We were staying at a guesthouse about 6km from Palanga that was so well hidden we got lost trying to find it. Laimas, the affable owner with the maladjusted gaze of a war veteran, explained that he wanted the place to feel as remote as possible so that his guests could truly relax. Wireless internet access, for example, was restricted from 11:00–13:00 and from 19:00–21:00 according to the quirky guidelines dangling from a peg on the coat rack (“If you feel like reading – do”). As our host gave us a tour of the grounds, I said ‘wow’ so much that his elderly dog probably thought I was trying to strike up a conversation with him (the poor thing was blind in one eye after a violent encounter with a stag). I was impressed by how much love Laimas had put into his tourist-harvesting homestead: it was a sprawling paean to local history, paganism and (naïve) art. The buildings were designed to look half Prussian and half Lithuanian (redbrick lower storeys, slatted upper storeys, decorative eaves). Trees were laced through with lights and budding with baubles. Scavenged fishing equipment had been transformed into abstract sculptures. And my personal favourite: an external wall of one of the outlandish outhouses was lined from top to bottom with empty bottles of alcohol.
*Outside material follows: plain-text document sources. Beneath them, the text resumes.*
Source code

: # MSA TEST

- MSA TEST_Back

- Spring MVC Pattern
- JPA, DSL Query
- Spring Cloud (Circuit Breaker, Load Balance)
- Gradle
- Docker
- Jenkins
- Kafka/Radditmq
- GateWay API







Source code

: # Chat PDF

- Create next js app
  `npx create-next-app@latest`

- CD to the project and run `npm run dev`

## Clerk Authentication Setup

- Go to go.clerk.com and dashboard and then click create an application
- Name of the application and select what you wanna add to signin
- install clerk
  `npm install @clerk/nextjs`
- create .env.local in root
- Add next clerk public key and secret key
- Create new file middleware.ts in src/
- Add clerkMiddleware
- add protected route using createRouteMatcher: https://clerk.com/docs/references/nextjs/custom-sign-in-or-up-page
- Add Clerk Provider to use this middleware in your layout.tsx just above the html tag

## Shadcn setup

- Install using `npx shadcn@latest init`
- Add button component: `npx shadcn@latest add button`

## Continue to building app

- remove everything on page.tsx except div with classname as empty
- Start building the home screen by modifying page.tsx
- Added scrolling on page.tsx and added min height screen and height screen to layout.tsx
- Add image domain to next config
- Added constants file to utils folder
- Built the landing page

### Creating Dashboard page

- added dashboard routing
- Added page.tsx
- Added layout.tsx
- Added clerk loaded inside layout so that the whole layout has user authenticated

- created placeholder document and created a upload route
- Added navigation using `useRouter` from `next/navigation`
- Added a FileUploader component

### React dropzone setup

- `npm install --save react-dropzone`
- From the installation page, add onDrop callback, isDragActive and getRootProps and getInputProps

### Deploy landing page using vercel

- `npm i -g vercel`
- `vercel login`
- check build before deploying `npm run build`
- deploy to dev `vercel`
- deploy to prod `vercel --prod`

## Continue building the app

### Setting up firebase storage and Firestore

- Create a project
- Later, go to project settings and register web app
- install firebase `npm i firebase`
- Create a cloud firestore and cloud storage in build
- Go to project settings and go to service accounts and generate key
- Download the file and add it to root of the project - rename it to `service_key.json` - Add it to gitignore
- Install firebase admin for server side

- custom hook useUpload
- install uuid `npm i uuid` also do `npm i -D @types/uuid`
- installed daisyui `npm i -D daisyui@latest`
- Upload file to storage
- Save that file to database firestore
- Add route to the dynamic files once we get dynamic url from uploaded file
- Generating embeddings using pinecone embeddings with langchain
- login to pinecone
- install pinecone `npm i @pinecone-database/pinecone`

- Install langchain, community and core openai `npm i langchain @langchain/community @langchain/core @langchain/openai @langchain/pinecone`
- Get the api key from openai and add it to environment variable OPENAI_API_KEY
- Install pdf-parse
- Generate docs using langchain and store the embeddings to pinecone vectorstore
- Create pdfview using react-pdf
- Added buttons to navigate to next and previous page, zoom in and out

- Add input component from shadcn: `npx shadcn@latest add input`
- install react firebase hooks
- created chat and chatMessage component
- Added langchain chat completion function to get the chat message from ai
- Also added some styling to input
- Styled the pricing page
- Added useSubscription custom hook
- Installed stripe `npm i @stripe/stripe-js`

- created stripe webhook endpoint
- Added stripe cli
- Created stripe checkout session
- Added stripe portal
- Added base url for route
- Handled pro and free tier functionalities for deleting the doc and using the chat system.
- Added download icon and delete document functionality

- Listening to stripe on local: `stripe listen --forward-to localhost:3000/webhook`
As I perused the labels, I greedily imbibed the spirit of all those happy memories.

“That might be the best pasta I’ve ever had,” J says.

So far, so good, I think. I packed lightly for the weekend but despair creeps into folded underwear, squeezes into tubes of toothpaste.

Pesto, onion, oyster mushrooms, rucola, smoked sausage, boretta and parmesan. I am still a little nervous: “Let’s be geeks and calculate exactly how much it cost to make.” J likes the idea. We grab pen, seize paper. We consider quantity, weigh amounts. We arrive at the semi-scientific sum of €4.86 (€2.43 per portion). We murmur approvingly. Fancy restaurants charge as much as €10 for pasta and even then it probably wouldn’t be as good as ours. I knock back another shot. It’s only 8pm. That’s good; a time with potentially infinite possibilities. I want J to have a good time, a round time, a timely time. She’s on a much-deserved holiday. I ask her how much of a fyfa she is on a scale of 1 to 10. I like asking Lithuanian women this question. Apparently they like it too (they usually laugh with a lovely note of sincere surprise). The average answer ranges from 4 to 6. “On a vain day I’d say about 2,” J says. “Hm,” I say. “How exactly would you define fyfa?”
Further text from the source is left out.